U.S. Department of Energy - Energy Efficiency and Renewable Energy

Tribal Energy Program

Geothermal Electricity Production

Diagram of a dry steam power plant, showing how underground steam is routed directly to a turbine, which drives an electric generator.

Geothermal power can be generated by modular units ranging in size from a few hundred kilowatts to more than 100 MW in size. There is about 2700 MW of installed geothermal power generating capacity in the United States today—most of it in California, the rest in Nevada, Utah, and Hawaii. The cost of producing geothermal electricity ranges from roughly 5 cents/kWh to 8 cents/kWh.

Geothermal power plants are reliable and efficient. They are seldom off-line for maintenance or repair, and are typically available to generate power 95% or more of the time. This compares favorably to coal and nuclear plants, which are typically available only 60% to 70% of the time.

Three technologies can be used to convert hydrothermal fluids to electricity. The type of conversion used depends on the state of the fluid resource (whether steam or water) and its temperature.

Steam

Photo of a dry steam power plant at The Geysers in California.

With a 750-MW output, The Geysers in California is the largest producer of geothermal electricity in the world. (Photo: David Parsons)

Conventional dry steam turbines are used with hydrothermal fluids that are wholly or primarily steam. The underground steam is routed directly to a turbine, which drives an electric generator.
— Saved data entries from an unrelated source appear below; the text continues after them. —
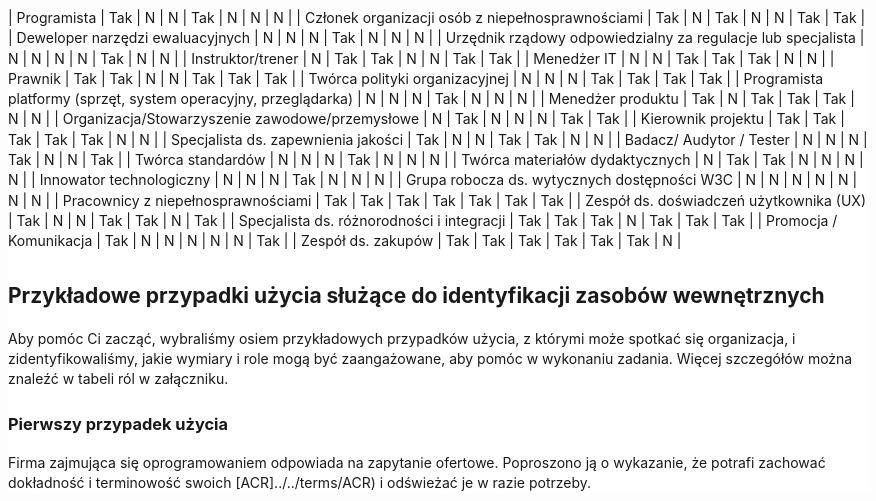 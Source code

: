 | Programista | Tak | N   | N   | Tak | N   | N   | N   |
| Członek organizacji osób z niepełnosprawnościami | Tak | N   | Tak | N   | N   | Tak | Tak |
| Deweloper narzędzi ewaluacyjnych | N   | N   | N   | Tak | N   | N   | N   |
| Urzędnik rządowy odpowiedzialny za regulacje lub specjalista | N   | N   | N   | N   | Tak | N   | N   |
| Instruktor/trener | N   | Tak | Tak | N   | N   | Tak | Tak |
| Menedżer IT | N   | N   | Tak | Tak | Tak | N   | N   |
| Prawnik | Tak | Tak | N   | N   | Tak | Tak | Tak |
| Twórca polityki organizacyjnej | N   | N   | N   | Tak | Tak | Tak | Tak |
| Programista platformy (sprzęt, system operacyjny, przeglądarka) | N   | N   | N   | Tak | N   | N   | N   |
| Menedżer produktu | Tak | N   | Tak | Tak | Tak | N   | N   |
| Organizacja/Stowarzyszenie zawodowe/przemysłowe | N   | Tak | N   | N   | N   | Tak | Tak |
| Kierownik projektu | Tak | Tak | Tak | Tak | Tak | N   | N   |
| Specjalista ds. zapewnienia jakości | Tak | N   | N   | Tak | Tak | N   | N   |
| Badacz/ Audytor / Tester | N   | N   | N   | Tak | N   | N   | Tak |
| Twórca standardów | N   | N   | N   | Tak | N   | N   | N   |
| Twórca materiałów dydaktycznych | N   | Tak | Tak | N   | N   | N   | N   |
| Innowator technologiczny | N   | N   | N   | Tak | N   | N   | N   |
| Grupa robocza ds. wytycznych dostępności W3C | N   | N   | N   | N   | N   | N   | N   |
| Pracownicy z niepełnosprawnościami | Tak | Tak | Tak | Tak | Tak | Tak | Tak |
| Zespół ds. doświadczeń użytkownika (UX) | Tak | N   | N   | Tak | Tak | N   | Tak |
| Specjalista ds. różnorodności i integracji | Tak | Tak | Tak | N   | Tak | Tak | Tak |
| Promocja / Komunikacja | Tak | N   | N   | N   | N   | N   | Tak |
| Zespół ds. zakupów | Tak | Tak | Tak | Tak | Tak | Tak | N   |

## Przykładowe przypadki użycia służące do identyfikacji zasobów wewnętrznych

Aby pomóc Ci zacząć, wybraliśmy osiem przykładowych przypadków użycia, z którymi może spotkać się organizacja, i zidentyfikowaliśmy, jakie wymiary i role mogą być zaangażowane, aby pomóc w wykonaniu zadania. Więcej szczegółów można znaleźć w tabeli ról w załączniku.

### Pierwszy przypadek użycia

Firma zajmująca się oprogramowaniem odpowiada na zapytanie ofertowe. Poproszono ją o wykazanie, że potrafi zachować dokładność i terminowość swoich [ACR]../../terms/ACR) i odświeżać je w razie potrzeby.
There are only two known underground resources of steam in the United States: The Geysers in northern California and Yellowstone National Park in Wyoming. Since Yellowstone is protected from development, the only dry steam plants in the country are at The Geysers.


High-Temperature Water

Diagram of a flash steam power plant, showing how hydrothermal fluid is sprayed into a tank held at a much lower pressure than the fluid, causing some of the fluid to rapidly vaporize, or flash, to steam. The steam is then used to drive a turbine, which drives an electric generator

Flash steam technology is used with hydrothermal fluids above 360°F that are primarily water. This very hot water flows up through wells in the ground under its own pressure. In these systems, the hydrothermal fluid is sprayed into a tank held at a much lower pressure than the fluid, causing some of the fluid to rapidly vaporize, or flash, to steam. The steam is then used to drive a turbine, which drives an electric generator. If any liquid remains in the tank, it can be flashed again in a second tank to extract even more energy. Any leftover water and condensed steam are injected back into the reservoir, making this a sustainable resource. 


Moderate-Temperature Water

Diagram of a binary cycle power plant, showing how hot geothermal fluid is used to vaporize a secondary working fluid, usually an organic compound with a low boiling point, which then drives a turbine and generator.

Binary cycle technology is used to generate electricity from water with temperatures of around 225°F - 360°F. In these systems, the hot geothermal fluid vaporizes a secondary working fluid—usually an organic compound with a low boiling point—which then drives a turbine and generator. The water is then injected back into the ground to be reheated. The water and the working fluid are kept separated during the whole process, so there are little or no air emissions. Moderate-temperature water is by far the most common hydrothermal resource.

Photo of a binary cycle power plant in California's Sierra Nevada mountain range.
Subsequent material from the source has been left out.